Un  débat politico-économique, comme la radio en offre à longueur d’antenne, confrontait politiciens de « droite » et de « gauche ».

     L’intérêt des échanges ne résidait pas tant dans le sujet que dans la capacité des protagonistes à ne prendre en compte que certaines réalités, écartant délibérément des évidences gênantes pour leur thèse. De tout bord, opérait l’esprit de système qui se caractérise par une rupture – jusqu’à l’absurdité et l’aberration – entre les idées et l'ensemble des réalités, entre l’intelligence et la vie ; l’intelligence étant d’abord la faculté de « lire au dedans » (intui legere), de saisir le réel. Technocratie et  idéologies en sont des illustrations saisissantes. Elles procèdent d’une méconnaissance, d’un mépris ou d’un refus du réel. Esprit de système et réalisme sont antagoniques.
     Une scène de Chaplin stigmatise bien ce tour d'esprit. Parmi un lot de valises, Charlot, qui part en voyage, en choisit une. C'est son idée, son système de rangement ; il ouvre ensuite l'armoire, qui contient la réalité de ce qu'il doit emporter. Mais il tient à faire entrer dans la valise tous les vêtements entassés. Alors, de fortes pressions permettent de boucler la valise : les réalités sont quelque peu "froissées". Las ! Cela ne suffit pas : de tout côté dépassent jambe de pantalon, manche de chemise et autre cravate. Charlot ne s'embarrasse pas de ces réalités qui n'entrent pas dans son système de rangement : il s'empare d'une paire de  ciseaux et, en deux temps trois mouvements, coupe tout ce qui dépasse.
Ce tour d'esprit n'a pas d'âge; en témoigne le personnage de Procuste dans la mythologie grecque. Terreur de l’Attique, ce brigand, pourchassé et éliminé par Thésée, allongeait sur un lit de fer  les voyageurs capturés : si ils dépassaient, il leur coupait les pieds ;  si ils étaient trop petits il les étirait jusqu’à ce qu’ils touchent tête et pied de lit.  
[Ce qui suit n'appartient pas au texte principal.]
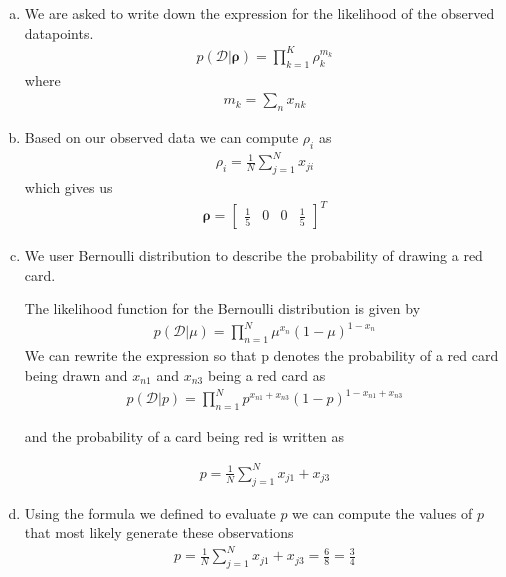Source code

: \documentclass[12pt,letterpaper]{article}
\begin{document}
\begin{enumerate}[(a)]
  \item    
    We are asked to write down the expression for the likelihood of the observed datapoints.
    \begin{align*}
p(\mathcal{D}|\boldsymbol{\rho}) = \prod_{k=1}^{K} \rho_{k}^{m_k}
    \end{align*}
    where 
    \begin{align*}
        m_k = \sum_{n} x_{nk}
    \end{align*}
    
    \item
        Based on our observed data we can compute $\rho_i$ as
        \begin{align*}
            \rho_i = \frac{1}{N} \sum_{j = 1}^N x_{ji}
        \end{align*}
        which gives us
        \begin{align*}
            \boldsymbol{\rho} = \begin{bmatrix} \frac{1}{5} & 0 & 0 & \frac{1}{5}\end{bmatrix}^T
        \end{align*}
        \item
        We user Bernoulli distribution to describe the probability of drawing a red card.
        
        The likelihood function for the Bernoulli distribution is given by
        \begin{align*}
            p(\mathcal{D}|\mu) =  \prod_{n=1}^{N} \mu^{x_n}(1-\mu)^{1-x_n}
        \end{align*}
        We can rewrite the expression so that p denotes the probability of a red card being drawn and $x_{n1}$ and $x_{n3}$ being a red card as
        \begin{align*}
            p(\mathcal{D}|p) =  \prod_{n=1}^{N} p^{x_{n1}+x_{n3}}(1-p)^{1-x_{n1} + x_{n3}}
        \end{align*}
        
        and the probability of a card being red is written as
        
        \begin{align*}
            p = \frac{1}{N} \sum_{j = 1}^N x_{j1} + x_{j3}
        \end{align*}
    
    \item
        Using the formula we defined to evaluate $p$ we can compute the values of $p$ that most likely generate these observations
        \begin{align*}
             p = \frac{1}{N} \sum_{j = 1}^N x_{j1} + x_{j3} =  \frac{6}{8} = \frac{3}{4}
        \end{align*}


\end{enumerate}
\end{document}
     Lorsque l’esprit de système inspire l’action…il mutile  le réel : il coupe tout ce qui dépasse. Car, dans leur diversité, leurs inégalités, les hommes et leurs multiples sociétés n’entrent jamais pleinement dans les catégories, les statuts, les grilles, les normes, les classifications, le système ! Tout ce qui est vie n’est pas simple ! Sauf aux yeux de l’idéologue ou du technocrate.

     Pour nos débateurs, seuls n’avaient d’intérêt que les faits économiques, leur analyse ne portait que sur la facette quantifiable des réalités. Gouverner les hommes se ramenait à «faire de l’économie », à chiffrer, à dresser courbes et statistiques, à analyser flux et échanges…au travers des rapports de force mondiaux. De tout bord, nous était resservi le plat de l’idéologie marxiste à la sauce libérale. Comme si toute la vie, la vraie, n’était pas faite de milliers de réalités « qui n’ont pas de prix », ne se mesurent pas et ne sont pas le fait de « luttes » ! Il y a beaucoup d’autres biens qui « impriment » un art de vivre en société et les relations entre les personnes. Le beau, la famille, la courtoisie, la terre natale, la confiance, l’autorité, Dieu, la fidélité, l’humour, les liens d’amitié, l’esprit d’équipe …sont autant de réalités qui ont des conséquences économiques et peuvent engendrer ou limiter les rapports de force.

     L’homme de système jette sur la vie un regard borné et réducteur, prétend tout  expliquer et organiser à partir de réalités sélectionnées. Par essence, il est totalitaire : si les autres réalités n’entrent pas dans ses modèles, il les rejette…et lorsqu’il est au pouvoir, il les viole ou les détruit. Tel Procuste.